Document images with source code:

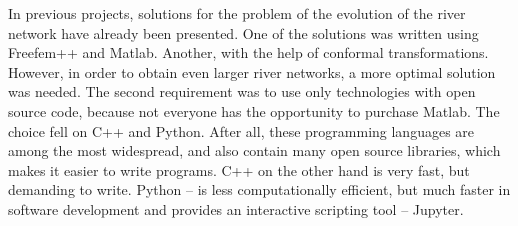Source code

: \documentclass[]{pracamgr}
\begin{document}
    In previous projects, solutions for the problem of the evolution of the river network have already been presented. One of the solutions was written using Freefem++ and Matlab. Another, with the help of conformal transformations. However, in order to obtain even larger river networks, a more optimal solution was needed. The second requirement was to use only technologies with open source code, because not everyone has the opportunity to purchase Matlab. The choice fell on C++\cite{Stroustrup1997} and Python. After all, these programming languages are among the most widespread, and also contain many open source libraries, which makes it easier to write programs. C++ on the other hand is very fast, but demanding to write. Python\cite{python3} -- is less computationally efficient, but much faster in software development and provides an interactive scripting tool -- Jupyter.
\end{document}
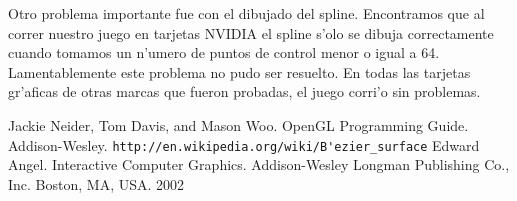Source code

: \documentclass[10pt,letterpaper]{article}
\begin{document}
Otro problema importante fue con el dibujado del spline. Encontramos
que al correr nuestro juego en tarjetas NVIDIA el spline s'olo se
dibuja correctamente cuando tomamos un n'umero de puntos de control
menor o igual a 64. Lamentablemente este problema no pudo ser
resuelto. En todas las tarjetas gr'aficas de otras marcas que fueron
probadas, el juego corri'o sin problemas.

\begin{thebibliography}{99}
 Jackie Neider, Tom Davis, and Mason Woo. OpenGL
  Programming Guide. Addison-Wesley.
 \verb|http://en.wikipedia.org/wiki/B'ezier_surface|
Edward Angel. Interactive Computer Graphics. Addison-Wesley Longman Publishing Co., Inc. Boston, MA, USA. 2002
\end{thebibliography}
\end{document}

◆ **Exercise goal**
Exclude images. Return the data above verbatim.

◆ **Your solution**
Source code

: \documentclass[]{pracamgr}
\begin{document}
    In previous projects, solutions for the problem of the evolution of the river network have already been presented. One of the solutions was written using Freefem++ and Matlab. Another, with the help of conformal transformations. However, in order to obtain even larger river networks, a more optimal solution was needed. The second requirement was to use only technologies with open source code, because not everyone has the opportunity to purchase Matlab. The choice fell on C++\cite{Stroustrup1997} and Python. After all, these programming languages are among the most widespread, and also contain many open source libraries, which makes it easier to write programs. C++ on the other hand is very fast, but demanding to write. Python\cite{python3} -- is less computationally efficient, but much faster in software development and provides an interactive scripting tool -- Jupyter.
\end{document}
Source code

: \documentclass[10pt,letterpaper]{article}
\begin{document}
Otro problema importante fue con el dibujado del spline. Encontramos
que al correr nuestro juego en tarjetas NVIDIA el spline s'olo se
dibuja correctamente cuando tomamos un n'umero de puntos de control
menor o igual a 64. Lamentablemente este problema no pudo ser
resuelto. En todas las tarjetas gr'aficas de otras marcas que fueron
probadas, el juego corri'o sin problemas.

\begin{thebibliography}{99}
 Jackie Neider, Tom Davis, and Mason Woo. OpenGL
  Programming Guide. Addison-Wesley.
 \verb|http://en.wikipedia.org/wiki/B'ezier_surface|
Edward Angel. Interactive Computer Graphics. Addison-Wesley Longman Publishing Co., Inc. Boston, MA, USA. 2002
\end{thebibliography}
\end{document}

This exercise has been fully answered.